(Beginning of DATA UNDER STUDY)

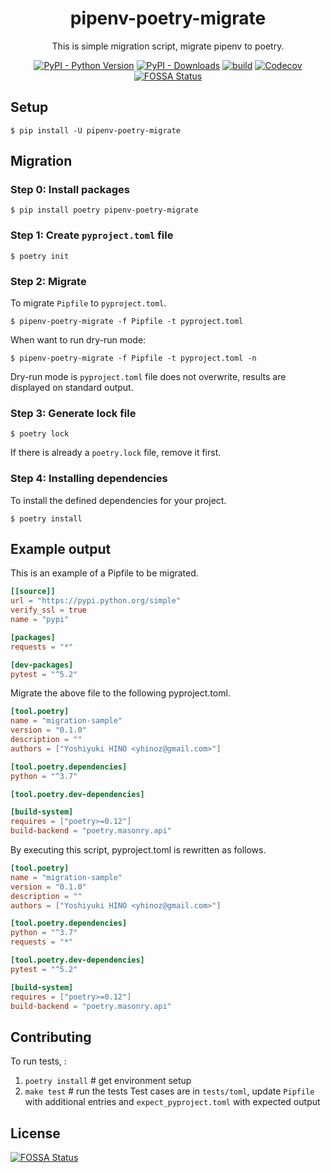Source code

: <h1 align="center">pipenv-poetry-migrate</h1>
<p align="center">This is simple migration script, migrate pipenv to poetry.</p>

<p align="center">
    <a href="https://pypi.org/project/pipenv-poetry-migrate/"><img alt="PyPI - Python Version" src="https://img.shields.io/pypi/pyversions/pipenv-poetry-migrate"></a>
    <a href="https://pypi.org/project/pipenv-poetry-migrate/"><img src="https://img.shields.io/pypi/dm/pipenv-poetry-migrate" alt="PyPI - Downloads"></a>
    <a href="https://github.com/yhino/pipenv-poetry-migrate/actions?query=workflow%3Abuild"><img src="https://github.com/yhino/pipenv-poetry-migrate/workflows/build/badge.svg" alt="build"></a>
    <a href="https://codecov.io/gh/yhino/pipenv-poetry-migrate"><img src="https://codecov.io/gh/yhino/pipenv-poetry-migrate/branch/master/graph/badge.svg?token=LHZGQ8MMWT" alt="Codecov"></a>
    <a href="https://app.fossa.com/projects/git%2Bgithub.com%2Fyhino%2Fpipenv-poetry-migrate?ref=badge_shield"><img src="https://app.fossa.com/api/projects/git%2Bgithub.com%2Fyhino%2Fpipenv-poetry-migrate.svg?type=shield" alt="FOSSA Status"></a>
</p>

## Setup

    $ pip install -U pipenv-poetry-migrate

## Migration

### Step 0: Install packages

    $ pip install poetry pipenv-poetry-migrate

### Step 1: Create `pyproject.toml` file

    $ poetry init

### Step 2: Migrate

To migrate `Pipfile` to `pyproject.toml`.

    $ pipenv-poetry-migrate -f Pipfile -t pyproject.toml

When want to run dry-run mode:

    $ pipenv-poetry-migrate -f Pipfile -t pyproject.toml -n

Dry-run mode is `pyproject.toml` file does not overwrite, results are displayed on standard output.

### Step 3: Generate lock file

    $ poetry lock

If there is already a `poetry.lock` file, remove it first.

### Step 4: Installing dependencies

To install the defined dependencies for your project.

    $ poetry install

## Example output

This is an example of a Pipfile to be migrated.

```toml
[[source]]
url = "https://pypi.python.org/simple"
verify_ssl = true
name = "pypi"

[packages]
requests = "*"

[dev-packages]
pytest = "^5.2"
```

Migrate the above file to the following pyproject.toml.

```toml
[tool.poetry]
name = "migration-sample"
version = "0.1.0"
description = ""
authors = ["Yoshiyuki HINO <yhinoz@gmail.com>"]

[tool.poetry.dependencies]
python = "^3.7"

[tool.poetry.dev-dependencies]

[build-system]
requires = ["poetry>=0.12"]
build-backend = "poetry.masonry.api"
```

By executing this script, pyproject.toml is rewritten as follows.

```toml
[tool.poetry]
name = "migration-sample"
version = "0.1.0"
description = ""
authors = ["Yoshiyuki HINO <yhinoz@gmail.com>"]

[tool.poetry.dependencies]
python = "^3.7"
requests = "*"

[tool.poetry.dev-dependencies]
pytest = "^5.2"

[build-system]
requires = ["poetry>=0.12"]
build-backend = "poetry.masonry.api"
```

## Contributing
To run tests, :
1) `poetry install`  # get environment setup
2) `make test`      # run the tests
Test cases are in `tests/toml`, update `Pipfile` with additional entries and `expect_pyproject.toml` with expected output

## License
[![FOSSA Status](https://app.fossa.com/api/projects/git%2Bgithub.com%2Fyhino%2Fpipenv-poetry-migrate.svg?type=large)](https://app.fossa.com/projects/git%2Bgithub.com%2Fyhino%2Fpipenv-poetry-migrate?ref=badge_large)
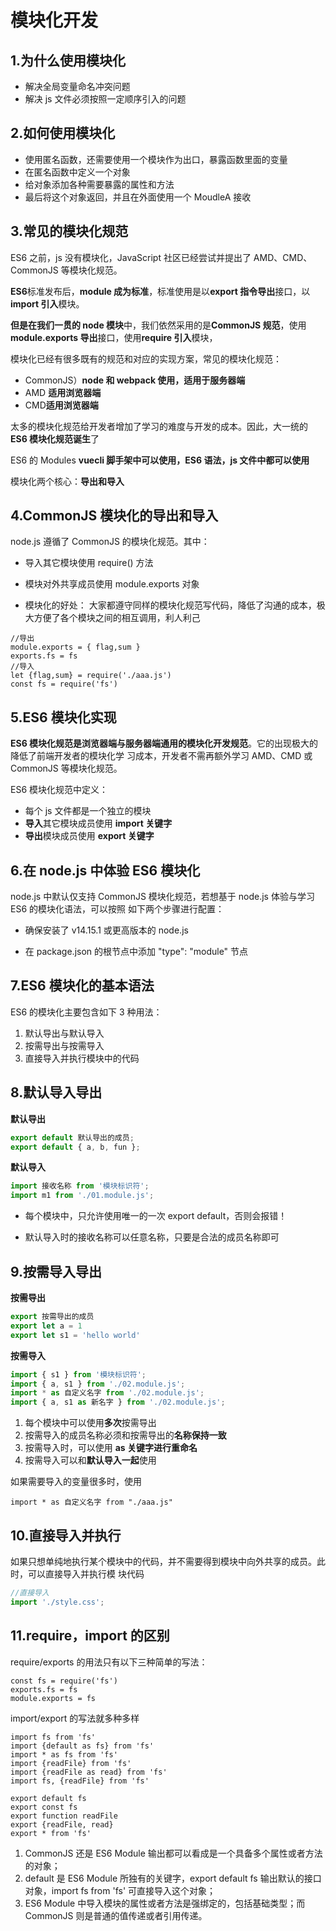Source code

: # 模块化开发

## 1.为什么使用模块化

- 解决全局变量命名冲突问题
- 解决 js 文件必须按照一定顺序引入的问题

## 2.如何使用模块化

- 使用匿名函数，还需要使用一个模块作为出口，暴露函数里面的变量
- 在匿名函数中定义一个对象
- 给对象添加各种需要暴露的属性和方法
- 最后将这个对象返回，并且在外面使用一个 MoudleA 接收

## 3.常见的模块化规范

ES6 之前，js 没有模块化，JavaScript 社区已经尝试并提出了 AMD、CMD、CommonJS 等模块化规范。

**ES6**标准发布后，**module 成为标准**，标准使用是以**export 指令导出**接口，以**import 引入**模块。

**但是在我们一贯的 node 模块**中，我们依然采用的是**CommonJS 规范**，使用**module.exports 导出**接口，使用**require 引入**模块，

模块化已经有很多既有的规范和对应的实现方案，常见的模块化规范：

- CommonJS）**node 和 webpack 使用，适用于服务器端**
- AMD **适用浏览器端**
- CMD**适用浏览器端**

太多的模块化规范给开发者增加了学习的难度与开发的成本。因此，大一统的 **ES6 模块化规范诞生**了

ES6 的 Modules **vuecli 脚手架中可以使用，ES6 语法，js 文件中都可以使用**

模块化两个核心：**导出和导入**

## 4.CommonJS 模块化的导出和导入

node.js 遵循了 CommonJS 的模块化规范。其中：

- 导入其它模块使用 require() 方法

- 模块对外共享成员使用 module.exports 对象
- 模块化的好处： 大家都遵守同样的模块化规范写代码，降低了沟通的成本，极大方便了各个模块之间的相互调用，利人利己

```
//导出
module.exports = { flag,sum }
exports.fs = fs
//导入
let {flag,sum} = require('./aaa.js')
const fs = require('fs')
```

## 5.ES6 模块化实现

**ES6 模块化规范是浏览器端与服务器端通用的模块化开发规范**。它的出现极大的降低了前端开发者的模块化学 习成本，开发者不需再额外学习 AMD、CMD 或 CommonJS 等模块化规范。

ES6 模块化规范中定义：

- 每个 js 文件都是一个独立的模块
- **导入**其它模块成员使用 **import 关键字**
- **导出**模块成员使用 **export 关键字**

## 6.在 node.js 中体验 ES6 模块化

node.js 中默认仅支持 CommonJS 模块化规范，若想基于 node.js 体验与学习 ES6 的模块化语法，可以按照 如下两个步骤进行配置：

- 确保安装了 v14.15.1 或更高版本的 node.js

- 在 package.json 的根节点中添加 "type": "module" 节点

## 7.ES6 模块化的基本语法

ES6 的模块化主要包含如下 3 种用法：

1. 默认导出与默认导入
2. 按需导出与按需导入
3. 直接导入并执行模块中的代码

## 8.默认导入导出

**默认导出**

```js
export default 默认导出的成员;
export default { a, b, fun };
```

**默认导入**

```js
import 接收名称 from '模块标识符';
import m1 from './01.module.js';
```

- 每个模块中，只允许使用唯一的一次 export default，否则会报错！

- 默认导入时的接收名称可以任意名称，只要是合法的成员名称即可

## 9.按需导入导出

**按需导出**

```js
export 按需导出的成员
export let a = 1
export let s1 = 'hello world'
```

**按需导入**

```js
import { s1 } from '模块标识符';
import { a, s1 } from './02.module.js';
import * as 自定义名字 from './02.module.js';
import { a, s1 as 新名字 } from './02.module.js';
```

1. 每个模块中可以使用**多次**按需导出
2. 按需导入的成员名称必须和按需导出的**名称保持一致**
3. 按需导入时，可以使用 **as 关键字进行重命名**
4. 按需导入可以和**默认导入一起**使用

如果需要导入的变量很多时，使用

```
import * as 自定义名字 from "./aaa.js"
```

## 10.直接导入并执行

如果只想单纯地执行某个模块中的代码，并不需要得到模块中向外共享的成员。此时，可以直接导入并执行模 块代码

```js
//直接导入
import './style.css';
```

## 11.require，import 的区别

require/exports 的用法只有以下三种简单的写法：

```
const fs = require('fs')
exports.fs = fs
module.exports = fs
```

import/export 的写法就多种多样

```
import fs from 'fs'
import {default as fs} from 'fs'
import * as fs from 'fs'
import {readFile} from 'fs'
import {readFile as read} from 'fs'
import fs, {readFile} from 'fs'

export default fs
export const fs
export function readFile
export {readFile, read}
export * from 'fs'
```

1. CommonJS 还是 ES6 Module 输出都可以看成是一个具备多个属性或者方法的对象；
2. default 是 ES6 Module 所独有的关键字，export default fs 输出默认的接口对象，import fs from 'fs' 可直接导入这个对象；
3. ES6 Module 中导入模块的属性或者方法是强绑定的，包括基础类型；而 CommonJS 则是普通的值传递或者引用传递。
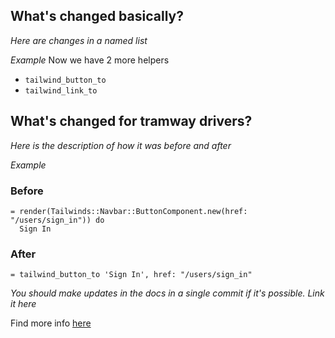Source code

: ## What's changed basically?

*Here are changes in a named list*

*Example*
Now we have 2 more helpers
* `tailwind_button_to`
* `tailwind_link_to`

## What's changed for tramway drivers?

*Here is the description of how it was before and after*

*Example*

### Before

```haml
= render(Tailwinds::Navbar::ButtonComponent.new(href: "/users/sign_in")) do
  Sign In
```

### After

```haml
= tailwind_button_to 'Sign In', href: "/users/sign_in"
```

*You should make updates in the docs in a single commit if it's possible. Link it here*

Find more info [here](https://github.com/Purple-Magic/tramway/blob/tailwind_helpers/README.md#button)

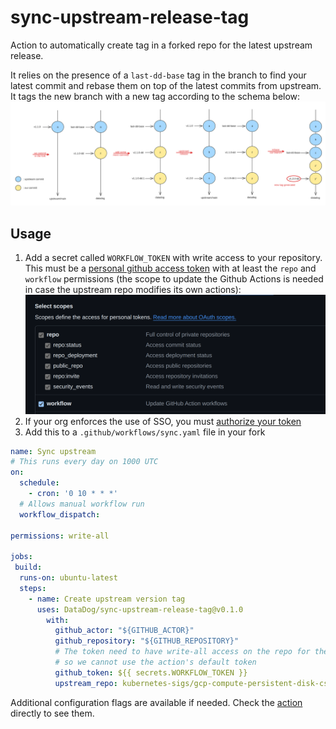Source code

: # sync-upstream-release-tag

Action to automatically create tag in a forked repo for the latest upstream release.

It relies on the presence of a `last-dd-base` tag in the branch to find your latest commit and rebase them on top of the latest commits from upstream. It tags the new branch with a new tag according to the schema below:
![sync workflow](./sync%20workflow.png)

## Usage

1. Add a secret called `WORKFLOW_TOKEN` with write access to your repository. This must be a [personal github access token](https://github.com/settings/tokens) with at least the `repo` and `workflow` permissions (the scope to update the Github Actions is needed in case the upstream repo modifies its own actions):
   ![token_scope](./token%20scope.png)
2. If your org enforces the use of SSO, you must [authorize your token](https://docs.github.com/en/enterprise-cloud@latest/authentication/authenticating-with-saml-single-sign-on/authorizing-a-personal-access-token-for-use-with-saml-single-sign-on)
3. Add this to a `.github/workflows/sync.yaml` file in your fork

```yaml
name: Sync upstream
# This runs every day on 1000 UTC
on:
  schedule:
    - cron: '0 10 * * *'
  # Allows manual workflow run
  workflow_dispatch:

permissions: write-all

jobs:
 build:
  runs-on: ubuntu-latest
  steps:
    - name: Create upstream version tag
      uses: DataDog/sync-upstream-release-tag@v0.1.0
        with:
          github_actor: "${GITHUB_ACTOR}"
          github_repository: "${GITHUB_REPOSITORY}"
          # The token need to have write-all access on the repo for the rebase
          # so we cannot use the action's default token
          github_token: ${{ secrets.WORKFLOW_TOKEN }}
          upstream_repo: kubernetes-sigs/gcp-compute-persistent-disk-csi-driver
```

Additional configuration flags are available if needed. Check the [action](./action.yml) directly to see them.
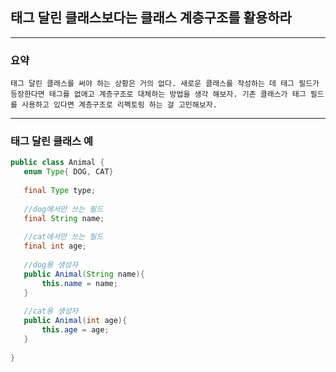 ## 태그 달린 클래스보다는 클래스 계층구조를 활용하라

---

### 요약
`태그 달린 클래스를 써야 하는 상황은 거의 없다. 새로운 클래스를 작성하는
데 태그 필드가 등장한다면 태그를 없애고 계층구조로 대체하는 방법을 생각
해보자. 기존 클래스가 태그 필드를 사용하고 있다면 계층구조로 리펙토링
하는 걸 고민해보자.`

---

### 태그 달린 클래스 예

 ```java
public class Animal {
    enum Type{ DOG, CAT}
    
    final Type type;
    
    //dog에서만 쓰는 필드
    final String name;
    
    //cat에서만 쓰는 필드
    final int age;
    
    //dog용 생성자
    public Animal(String name){
        this.name = name;
    }
    
    //cat용 생성자
    public Animal(int age){
        this.age = age;
    }
    
}
```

(End of DATA UNDER STUDY)

Only the lines that lie between the start of the listing and the line containing "install poetry pipenv-poetry-migrate", both included, belong in the answer; write them out exactly and omit pictures.

EXERCISE RESULT =>
Source code

: <h1 align="center">pipenv-poetry-migrate</h1>
<p align="center">This is simple migration script, migrate pipenv to poetry.</p>

<p align="center">
    <a href="https://pypi.org/project/pipenv-poetry-migrate/"><img alt="PyPI - Python Version" src="https://img.shields.io/pypi/pyversions/pipenv-poetry-migrate"></a>
    <a href="https://pypi.org/project/pipenv-poetry-migrate/"><img src="https://img.shields.io/pypi/dm/pipenv-poetry-migrate" alt="PyPI - Downloads"></a>
    <a href="https://github.com/yhino/pipenv-poetry-migrate/actions?query=workflow%3Abuild"><img src="https://github.com/yhino/pipenv-poetry-migrate/workflows/build/badge.svg" alt="build"></a>
    <a href="https://codecov.io/gh/yhino/pipenv-poetry-migrate"><img src="https://codecov.io/gh/yhino/pipenv-poetry-migrate/branch/master/graph/badge.svg?token=LHZGQ8MMWT" alt="Codecov"></a>
    <a href="https://app.fossa.com/projects/git%2Bgithub.com%2Fyhino%2Fpipenv-poetry-migrate?ref=badge_shield"><img src="https://app.fossa.com/api/projects/git%2Bgithub.com%2Fyhino%2Fpipenv-poetry-migrate.svg?type=shield" alt="FOSSA Status"></a>
</p>

## Setup

    $ pip install -U pipenv-poetry-migrate

## Migration

### Step 0: Install packages

    $ pip install poetry pipenv-poetry-migrate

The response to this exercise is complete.